When user-level randomization is invalid because of network effects, marketplaces, or shared resources. According to Bojinov & Simchi-Levi, HBS (2021), switchback alternates 100% of traffic between treatment and control over time windows. DoorDash, Uber, Lyft, and Airbnb use switchback for pricing, dispatch, and matching algorithms. Choose a switching interval long enough for the effect to manifest but short enough to generate many control/treatment periods, typically 1-6 hours for marketplaces.
How do you handle multiple metrics and multiple tests?
Correct for multiplicity, set guardrails, and pre-register your primary metric. According to Spotify's Confidence team (2024), running 20 metrics at α=0.05 yields a 64% chance of at least one false positive. Three sub-questions cover correction methods, guardrails, and concurrent test management.

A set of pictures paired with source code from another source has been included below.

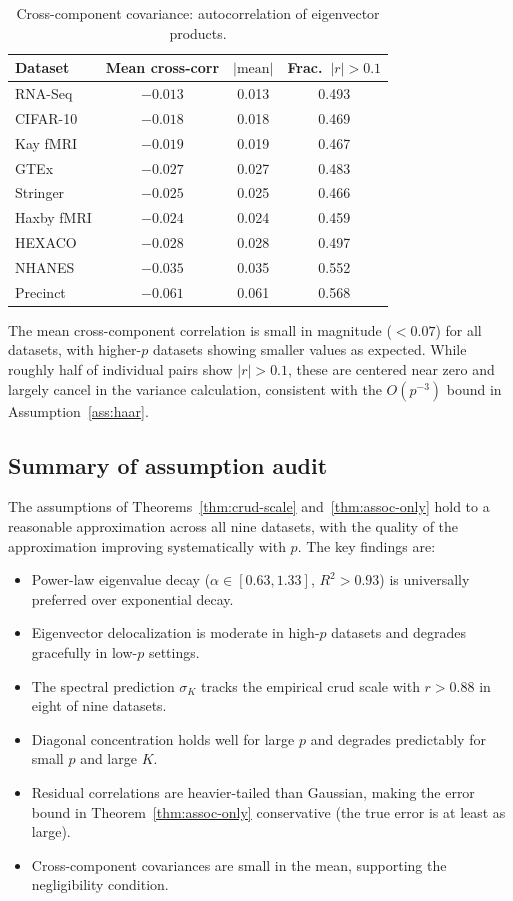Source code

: \begin{table}[h]
\centering
\caption{Cross-component covariance: autocorrelation of eigenvector products.}
\label{tab:crosscomp}
\begin{tabular}{lccc}
\toprule
Dataset & Mean cross-corr & $|\text{mean}|$ & Frac.\ $|r| > 0.1$ \\
\midrule
RNA-Seq    & $-0.013$ & 0.013 & 0.493 \\
CIFAR-10   & $-0.018$ & 0.018 & 0.469 \\
Kay fMRI   & $-0.019$ & 0.019 & 0.467 \\
GTEx       & $-0.027$ & 0.027 & 0.483 \\
Stringer   & $-0.025$ & 0.025 & 0.466 \\
Haxby fMRI & $-0.024$ & 0.024 & 0.459 \\
HEXACO     & $-0.028$ & 0.028 & 0.497 \\
NHANES     & $-0.035$ & 0.035 & 0.552 \\
Precinct   & $-0.061$ & 0.061 & 0.568 \\
\bottomrule
\end{tabular}
\end{table}

The mean cross-component correlation is small in magnitude ($< 0.07$) for all
datasets, with higher-$p$ datasets showing smaller values as expected.
While roughly half of individual pairs show $|r| > 0.1$, these are centered near
zero and largely cancel in the variance calculation, consistent with the
$O(p^{-3})$ bound in Assumption~\ref{ass:haar}.

\subsection{Summary of assumption audit}

The assumptions of Theorems~\ref{thm:crud-scale} and~\ref{thm:assoc-only} hold
to a reasonable approximation across all nine datasets, with the quality of the
approximation improving systematically with $p$.
The key findings are:
\begin{itemize}
\item Power-law eigenvalue decay ($\alpha \in [0.63, 1.33]$, $R^2 > 0.93$) is
  universally preferred over exponential decay.
\item Eigenvector delocalization is moderate in high-$p$ datasets and degrades
  gracefully in low-$p$ settings.
\item The spectral prediction $\sigma_K$ tracks the empirical crud scale with
  $r > 0.88$ in eight of nine datasets.
\item Diagonal concentration holds well for large $p$ and degrades predictably
  for small $p$ and large $K$.
\item Residual correlations are heavier-tailed than Gaussian, making the error
  bound in Theorem~\ref{thm:assoc-only} conservative (the true error is at
  least as large).
\item Cross-component covariances are small in the mean, supporting the
  negligibility condition.
\end{itemize}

How do you handle the multiple testing problem?
Apply a multiple-comparisons correction, and pre-register a primary metric. Bonferroni divides α by the number of tests (0.05 / 20 = 0.0025). It is conservative but easy to explain. Holm-Bonferroni and Šidák are uniformly more powerful. For dozens or hundreds of metrics, the Benjamini-Hochberg FDR procedure controls false discovery rate instead of family-wise error rate, sacrificing strictness for power. The cheapest fix: pick one primary metric before the test starts and treat everything else as secondary.
What are guardrail metrics?
Guardrails are metrics you do not want to harm, even if your primary metric improves. According to Spotify Engineering (2024), Spotify uses music-minutes-played as a guardrail when testing podcast features, ensuring podcast wins do not cannibalize music. Common guardrails: page load time, error rate, retention, support ticket volume, revenue per user. Set a non-inferiority threshold (e.g., "no more than 1% degradation") and check guardrails before declaring a winner. Airbnb and Netflix make guardrail checks non-negotiable shipping criteria.
Can you run multiple A/B tests simultaneously?
Yes, and most mature programs do. According to Microsoft Research, serious interaction effects between concurrent experiments are rare in practice. Standard approach: randomize independently across tests so users land in random combinations, treating each test in isolation. Audit for interactions only when tests touch the same surface area or pixel. For deeply coupled changes, use mutually exclusive cohorts (isolated traffic) or run them as a multivariate test (MVT) so interactions are explicitly modeled.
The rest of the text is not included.